**Dataset extract:**
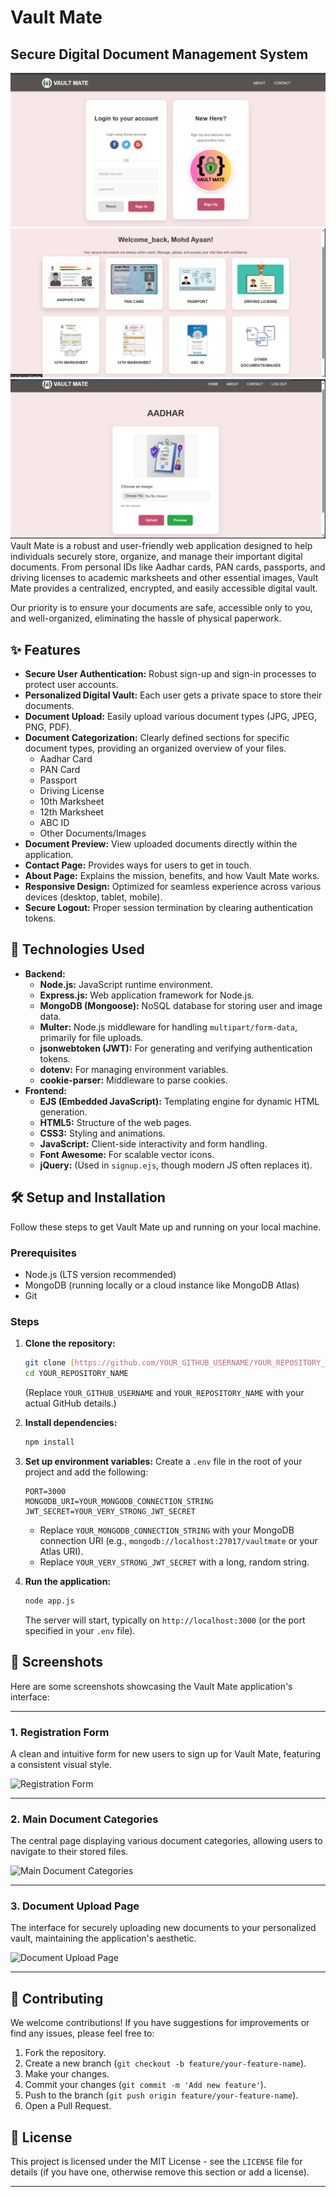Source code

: # Vault Mate

## Secure Digital Document Management System

![Vault Mate Logo](public/SignIn.png)
![Vault Mate Logo](public/VaultMate_HomePage.png)
![Vault Mate Document Upload/Preview](public/document.png)
 Vault Mate is a robust and user-friendly web application designed to help individuals securely store, organize, and manage their important digital documents. From personal IDs like Aadhar cards, PAN cards, passports, and driving licenses to academic marksheets and other essential images, Vault Mate provides a centralized, encrypted, and easily accessible digital vault.

Our priority is to ensure your documents are safe, accessible only to you, and well-organized, eliminating the hassle of physical paperwork.

## ✨ Features

* **Secure User Authentication:** Robust sign-up and sign-in processes to protect user accounts.
* **Personalized Digital Vault:** Each user gets a private space to store their documents.
* **Document Upload:** Easily upload various document types (JPG, JPEG, PNG, PDF).
* **Document Categorization:** Clearly defined sections for specific document types, providing an organized overview of your files.
    * Aadhar Card
    * PAN Card
    * Passport
    * Driving License
    * 10th Marksheet
    * 12th Marksheet
    * ABC ID
    * Other Documents/Images
* **Document Preview:** View uploaded documents directly within the application.
* **Contact Page:** Provides ways for users to get in touch.
* **About Page:** Explains the mission, benefits, and how Vault Mate works.
* **Responsive Design:** Optimized for seamless experience across various devices (desktop, tablet, mobile).
* **Secure Logout:** Proper session termination by clearing authentication tokens.

## 🚀 Technologies Used

* **Backend:**
    * **Node.js:** JavaScript runtime environment.
    * **Express.js:** Web application framework for Node.js.
    * **MongoDB (Mongoose):** NoSQL database for storing user and image data.
    * **Multer:** Node.js middleware for handling `multipart/form-data`, primarily for file uploads.
    * **jsonwebtoken (JWT):** For generating and verifying authentication tokens.
    * **dotenv:** For managing environment variables.
    * **cookie-parser:** Middleware to parse cookies.
* **Frontend:**
    * **EJS (Embedded JavaScript):** Templating engine for dynamic HTML generation.
    * **HTML5:** Structure of the web pages.
    * **CSS3:** Styling and animations.
    * **JavaScript:** Client-side interactivity and form handling.
    * **Font Awesome:** For scalable vector icons.
    * **jQuery:** (Used in `signup.ejs`, though modern JS often replaces it).

## 🛠️ Setup and Installation

Follow these steps to get Vault Mate up and running on your local machine.

### Prerequisites

* Node.js (LTS version recommended)
* MongoDB (running locally or a cloud instance like MongoDB Atlas)
* Git

### Steps

1.  **Clone the repository:**
    ```bash
    git clone [https://github.com/YOUR_GITHUB_USERNAME/YOUR_REPOSITORY_NAME.git](https://github.com/YOUR_GITHUB_USERNAME/YOUR_REPOSITORY_NAME.git)
    cd YOUR_REPOSITORY_NAME
    ```
    (Replace `YOUR_GITHUB_USERNAME` and `YOUR_REPOSITORY_NAME` with your actual GitHub details.)

2.  **Install dependencies:**
    ```bash
    npm install
    ```

3.  **Set up environment variables:**
    Create a `.env` file in the root of your project and add the following:
    ```
    PORT=3000
    MONGODB_URI=YOUR_MONGODB_CONNECTION_STRING
    JWT_SECRET=YOUR_VERY_STRONG_JWT_SECRET
    ```
    * Replace `YOUR_MONGODB_CONNECTION_STRING` with your MongoDB connection URI (e.g., `mongodb://localhost:27017/vaultmate` or your Atlas URI).
    * Replace `YOUR_VERY_STRONG_JWT_SECRET` with a long, random string.

4.  **Run the application:**
    ```bash
    node app.js
    ```
    The server will start, typically on `http://localhost:3000` (or the port specified in your `.env` file).

## 📸 Screenshots

Here are some screenshots showcasing the Vault Mate application's interface:

---

### 1. Registration Form

A clean and intuitive form for new users to sign up for Vault Mate, featuring a consistent visual style.

![Registration Form](https://placehold.co/600x400/ffffff/C0516E?text=Registration+Form)

---

### 2. Main Document Categories

The central page displaying various document categories, allowing users to navigate to their stored files.

![Main Document Categories](https://placehold.co/600x400/fce7e7/333333?text=Main+Document+Categories)

---

### 3. Document Upload Page

The interface for securely uploading new documents to your personalized vault, maintaining the application's aesthetic.

![Document Upload Page](https://placehold.co/600x400/ffffff/4CAF50?text=Document+Upload)

---

## 🤝 Contributing

We welcome contributions! If you have suggestions for improvements or find any issues, please feel free to:

1.  Fork the repository.
2.  Create a new branch (`git checkout -b feature/your-feature-name`).
3.  Make your changes.
4.  Commit your changes (`git commit -m 'Add new feature'`).
5.  Push to the branch (`git push origin feature/your-feature-name`).
6.  Open a Pull Request.

## 📄 License

This project is licensed under the MIT License - see the `LICENSE` file for details (if you have one, otherwise remove this section or add a license).

---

**Work to be completed:**
Among the entries above, copy exactly only the lines starting with the one containing "# Vault Mate" and going through the one containing "get in touch.", both ends included.

**Answer section:**
: # Vault Mate

## Secure Digital Document Management System

![Vault Mate Logo](public/SignIn.png)
![Vault Mate Logo](public/VaultMate_HomePage.png)
![Vault Mate Document Upload/Preview](public/document.png)
 Vault Mate is a robust and user-friendly web application designed to help individuals securely store, organize, and manage their important digital documents. From personal IDs like Aadhar cards, PAN cards, passports, and driving licenses to academic marksheets and other essential images, Vault Mate provides a centralized, encrypted, and easily accessible digital vault.

Our priority is to ensure your documents are safe, accessible only to you, and well-organized, eliminating the hassle of physical paperwork.

## ✨ Features

* **Secure User Authentication:** Robust sign-up and sign-in processes to protect user accounts.
* **Personalized Digital Vault:** Each user gets a private space to store their documents.
* **Document Upload:** Easily upload various document types (JPG, JPEG, PNG, PDF).
* **Document Categorization:** Clearly defined sections for specific document types, providing an organized overview of your files.
    * Aadhar Card
    * PAN Card
    * Passport
    * Driving License
    * 10th Marksheet
    * 12th Marksheet
    * ABC ID
    * Other Documents/Images
* **Document Preview:** View uploaded documents directly within the application.
* **Contact Page:** Provides ways for users to get in touch.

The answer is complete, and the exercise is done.